Un hombre de la ciudad no se adapta a cualquier cosa, y yo jamás he podido con los bichos.
Para mi desgracia, Bacalar era un lugar infestado de ellos

Algunos, como descubrí más tarde, era inclasificables.


Shark Bay, Australia

El general MacCarthy contempló las dunas que se unían con el mar. Vio también las aletas de
algunos tiburones que se paseaban a unos metros de la orilla, dueños de aquel territorio
protegido de la mano del hombre. Era un paisaje único, pero MacCarthy no estaba ahí para
disfrutarlo. Se aproximó al campamento montado al borde de la amplia extensión de
estromatolitos y observó las maniobras de los biólogos. Aquellas formaciones primigenias que
se apiñaban en las aguas bajas como una colonia de mantecadas cubiertas de lama, le parecían
tan absurdas como anodinas, pero eran material de estudio prioritario del Proyecto Rojo, y él
debía vigilar que las muestras se tomaran y llegaran en buen estado al laboratorio.
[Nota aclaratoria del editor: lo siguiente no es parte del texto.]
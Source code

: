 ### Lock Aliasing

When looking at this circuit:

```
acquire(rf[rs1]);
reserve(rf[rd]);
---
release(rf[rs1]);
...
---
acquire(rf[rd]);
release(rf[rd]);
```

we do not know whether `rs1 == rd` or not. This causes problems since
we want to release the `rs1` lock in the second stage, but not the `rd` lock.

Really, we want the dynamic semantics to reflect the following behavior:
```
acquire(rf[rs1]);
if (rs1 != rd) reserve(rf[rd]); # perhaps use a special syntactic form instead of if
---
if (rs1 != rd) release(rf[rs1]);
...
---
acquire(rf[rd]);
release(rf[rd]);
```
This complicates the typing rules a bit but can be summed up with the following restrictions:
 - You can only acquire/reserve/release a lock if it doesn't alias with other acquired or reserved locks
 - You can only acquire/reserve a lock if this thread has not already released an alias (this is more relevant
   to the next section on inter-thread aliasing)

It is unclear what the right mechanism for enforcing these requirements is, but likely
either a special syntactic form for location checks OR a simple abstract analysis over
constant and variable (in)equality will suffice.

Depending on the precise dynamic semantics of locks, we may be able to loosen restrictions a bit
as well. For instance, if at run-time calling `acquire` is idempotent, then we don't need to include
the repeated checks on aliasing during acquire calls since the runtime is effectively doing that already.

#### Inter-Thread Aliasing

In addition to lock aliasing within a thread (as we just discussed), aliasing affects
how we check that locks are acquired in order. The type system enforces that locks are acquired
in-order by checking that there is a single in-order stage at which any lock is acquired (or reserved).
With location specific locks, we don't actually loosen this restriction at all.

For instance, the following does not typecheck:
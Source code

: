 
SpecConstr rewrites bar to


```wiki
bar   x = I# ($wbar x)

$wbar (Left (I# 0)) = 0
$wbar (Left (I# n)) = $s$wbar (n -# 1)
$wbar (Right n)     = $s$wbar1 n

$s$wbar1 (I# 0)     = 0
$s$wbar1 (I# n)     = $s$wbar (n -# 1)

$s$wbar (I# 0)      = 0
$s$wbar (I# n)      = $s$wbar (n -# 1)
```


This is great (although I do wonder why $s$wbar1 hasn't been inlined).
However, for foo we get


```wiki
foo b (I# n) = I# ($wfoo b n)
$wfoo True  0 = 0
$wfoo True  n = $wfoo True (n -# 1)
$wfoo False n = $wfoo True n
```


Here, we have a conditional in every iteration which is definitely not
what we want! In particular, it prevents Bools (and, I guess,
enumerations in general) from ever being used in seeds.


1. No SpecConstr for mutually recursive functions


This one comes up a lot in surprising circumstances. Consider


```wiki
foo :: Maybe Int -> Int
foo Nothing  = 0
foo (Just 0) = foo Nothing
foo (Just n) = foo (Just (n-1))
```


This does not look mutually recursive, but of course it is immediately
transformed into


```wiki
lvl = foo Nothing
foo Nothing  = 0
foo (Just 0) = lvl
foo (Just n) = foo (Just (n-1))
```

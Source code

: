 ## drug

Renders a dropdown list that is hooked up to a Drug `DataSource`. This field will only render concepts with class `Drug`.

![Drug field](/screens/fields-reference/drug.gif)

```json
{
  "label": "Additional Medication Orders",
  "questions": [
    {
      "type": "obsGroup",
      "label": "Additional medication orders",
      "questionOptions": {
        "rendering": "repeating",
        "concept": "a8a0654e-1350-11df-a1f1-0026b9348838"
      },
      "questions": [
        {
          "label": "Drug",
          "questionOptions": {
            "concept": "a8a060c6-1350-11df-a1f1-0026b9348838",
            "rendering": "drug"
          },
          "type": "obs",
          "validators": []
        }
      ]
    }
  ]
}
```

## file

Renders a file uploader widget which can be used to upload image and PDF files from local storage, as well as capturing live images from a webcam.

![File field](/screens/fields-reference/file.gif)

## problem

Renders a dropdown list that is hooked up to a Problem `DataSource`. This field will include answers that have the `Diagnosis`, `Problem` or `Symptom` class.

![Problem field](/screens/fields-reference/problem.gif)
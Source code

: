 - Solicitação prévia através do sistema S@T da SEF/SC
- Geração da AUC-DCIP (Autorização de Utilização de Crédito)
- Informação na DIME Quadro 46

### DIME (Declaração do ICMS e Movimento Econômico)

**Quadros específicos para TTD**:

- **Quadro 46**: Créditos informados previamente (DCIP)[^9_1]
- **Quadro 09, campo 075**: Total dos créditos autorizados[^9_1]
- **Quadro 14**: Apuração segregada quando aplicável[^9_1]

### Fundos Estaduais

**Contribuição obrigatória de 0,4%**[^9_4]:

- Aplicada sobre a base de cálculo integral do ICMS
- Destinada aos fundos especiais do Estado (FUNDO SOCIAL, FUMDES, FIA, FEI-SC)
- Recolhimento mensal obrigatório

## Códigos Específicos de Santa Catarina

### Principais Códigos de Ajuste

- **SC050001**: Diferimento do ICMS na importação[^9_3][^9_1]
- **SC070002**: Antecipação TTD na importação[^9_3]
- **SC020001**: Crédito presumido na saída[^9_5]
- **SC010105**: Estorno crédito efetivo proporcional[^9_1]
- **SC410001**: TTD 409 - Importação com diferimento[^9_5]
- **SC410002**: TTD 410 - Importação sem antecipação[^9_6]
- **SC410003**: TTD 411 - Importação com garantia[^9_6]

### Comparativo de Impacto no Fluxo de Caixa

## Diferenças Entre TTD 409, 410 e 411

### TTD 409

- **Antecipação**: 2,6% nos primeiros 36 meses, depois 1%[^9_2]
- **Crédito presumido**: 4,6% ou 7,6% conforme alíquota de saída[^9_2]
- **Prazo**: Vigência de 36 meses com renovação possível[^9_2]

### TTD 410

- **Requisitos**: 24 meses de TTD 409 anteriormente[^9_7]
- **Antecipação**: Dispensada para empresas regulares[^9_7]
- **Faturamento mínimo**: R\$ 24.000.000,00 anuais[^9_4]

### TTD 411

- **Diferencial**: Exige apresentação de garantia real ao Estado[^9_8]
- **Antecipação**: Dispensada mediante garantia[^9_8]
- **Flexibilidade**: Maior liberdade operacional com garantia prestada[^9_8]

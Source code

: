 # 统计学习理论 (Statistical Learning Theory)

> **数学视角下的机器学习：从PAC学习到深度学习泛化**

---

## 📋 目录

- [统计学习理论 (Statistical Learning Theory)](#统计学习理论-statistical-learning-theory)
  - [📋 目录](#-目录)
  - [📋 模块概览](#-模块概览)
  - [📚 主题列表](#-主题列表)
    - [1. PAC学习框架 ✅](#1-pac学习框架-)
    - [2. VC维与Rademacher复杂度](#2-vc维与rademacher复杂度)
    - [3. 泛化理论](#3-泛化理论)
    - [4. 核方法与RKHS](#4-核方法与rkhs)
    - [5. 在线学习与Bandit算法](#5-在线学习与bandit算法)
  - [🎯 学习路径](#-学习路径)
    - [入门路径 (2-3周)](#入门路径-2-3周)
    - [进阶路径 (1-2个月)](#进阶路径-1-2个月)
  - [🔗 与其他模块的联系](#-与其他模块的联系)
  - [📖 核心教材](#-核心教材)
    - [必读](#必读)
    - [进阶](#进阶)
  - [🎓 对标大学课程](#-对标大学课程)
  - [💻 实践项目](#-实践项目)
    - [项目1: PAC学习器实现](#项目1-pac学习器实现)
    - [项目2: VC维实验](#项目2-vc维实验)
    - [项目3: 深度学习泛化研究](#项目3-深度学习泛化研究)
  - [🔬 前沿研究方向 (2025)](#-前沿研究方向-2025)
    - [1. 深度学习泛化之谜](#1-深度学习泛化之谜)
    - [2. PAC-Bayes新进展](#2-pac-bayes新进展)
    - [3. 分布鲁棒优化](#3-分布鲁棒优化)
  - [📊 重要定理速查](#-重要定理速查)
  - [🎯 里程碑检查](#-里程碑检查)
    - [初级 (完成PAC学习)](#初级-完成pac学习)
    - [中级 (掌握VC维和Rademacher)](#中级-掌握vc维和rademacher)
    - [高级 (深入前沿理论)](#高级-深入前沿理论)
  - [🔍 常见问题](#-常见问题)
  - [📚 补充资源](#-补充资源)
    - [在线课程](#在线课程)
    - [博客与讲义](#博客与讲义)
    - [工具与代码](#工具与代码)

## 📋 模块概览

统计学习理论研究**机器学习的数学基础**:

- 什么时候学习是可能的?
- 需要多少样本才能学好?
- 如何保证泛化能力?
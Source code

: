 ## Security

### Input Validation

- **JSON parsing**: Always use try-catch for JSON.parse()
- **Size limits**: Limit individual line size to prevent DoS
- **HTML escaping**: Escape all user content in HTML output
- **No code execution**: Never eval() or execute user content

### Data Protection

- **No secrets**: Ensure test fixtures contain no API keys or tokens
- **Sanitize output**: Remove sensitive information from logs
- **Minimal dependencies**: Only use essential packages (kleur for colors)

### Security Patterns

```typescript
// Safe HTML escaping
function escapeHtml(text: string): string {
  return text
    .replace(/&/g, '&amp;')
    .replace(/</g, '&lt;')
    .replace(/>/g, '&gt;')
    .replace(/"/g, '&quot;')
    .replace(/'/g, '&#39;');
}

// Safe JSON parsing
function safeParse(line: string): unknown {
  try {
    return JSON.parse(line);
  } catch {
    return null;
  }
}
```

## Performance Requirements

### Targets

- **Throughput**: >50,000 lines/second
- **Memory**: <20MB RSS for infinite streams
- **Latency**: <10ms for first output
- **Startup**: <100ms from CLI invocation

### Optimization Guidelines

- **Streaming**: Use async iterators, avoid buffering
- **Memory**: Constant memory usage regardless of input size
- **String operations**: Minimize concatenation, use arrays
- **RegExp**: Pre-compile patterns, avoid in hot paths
Eso en
teoría, porque los biólogos sabían hacer bien su trabajo, y él no entendía nada de embalaje,
biocontenedores de seguridad, temperaturas controladas. El general MacCarthy estaba ahí,
sobre todo, para asegurarse de que no hubiera testigos. De que nadie ajeno al Proyecto Rojo
se acercara e hiciera preguntas incómodas. Hasta el momento todo marchaba según lo
planeado. El gobierno australiano se mostró comprensivo y aceptó las explicaciones oficiales.
Pronto se irían de ahí. MacCarthy decidió relajarse y extrajo un puro de su chaleco. Desvió la
mirada de los biólogos y se puso a seguir la aleta de un tiburón hasta que se perdió mar
adentro.

Ser un hombre de la ciudad en el trópico tiene sus ventajas. El aplastante sol de Bacalar me
hacía caminar con la cabeza constantemente agachada, y así fue como me encontré con la
primera alimaña. Estábamos en un receso del taller, y me dirigía junto con algunos de los
alumnos a una tienda cercana en busca de agua. Sobre el asfalto había una criatura aplastada.
Me acuclillé para observarla de cerca. Parecía un insecto enorme. -Es una tarántula -me
confirmó Daniela.

Daniela era oriunda de Chetumal y la que mejor escribía entre todos los participantes del
taller. Desde el primer instante me sentí atraído por ella. Su piel morena, sus ojos grandes y
brillantes, y su aspecto saludable en general eran todo lo contrario a los espectros lechosos y
eternamente constipados que deambulaban por la Ciudad de México.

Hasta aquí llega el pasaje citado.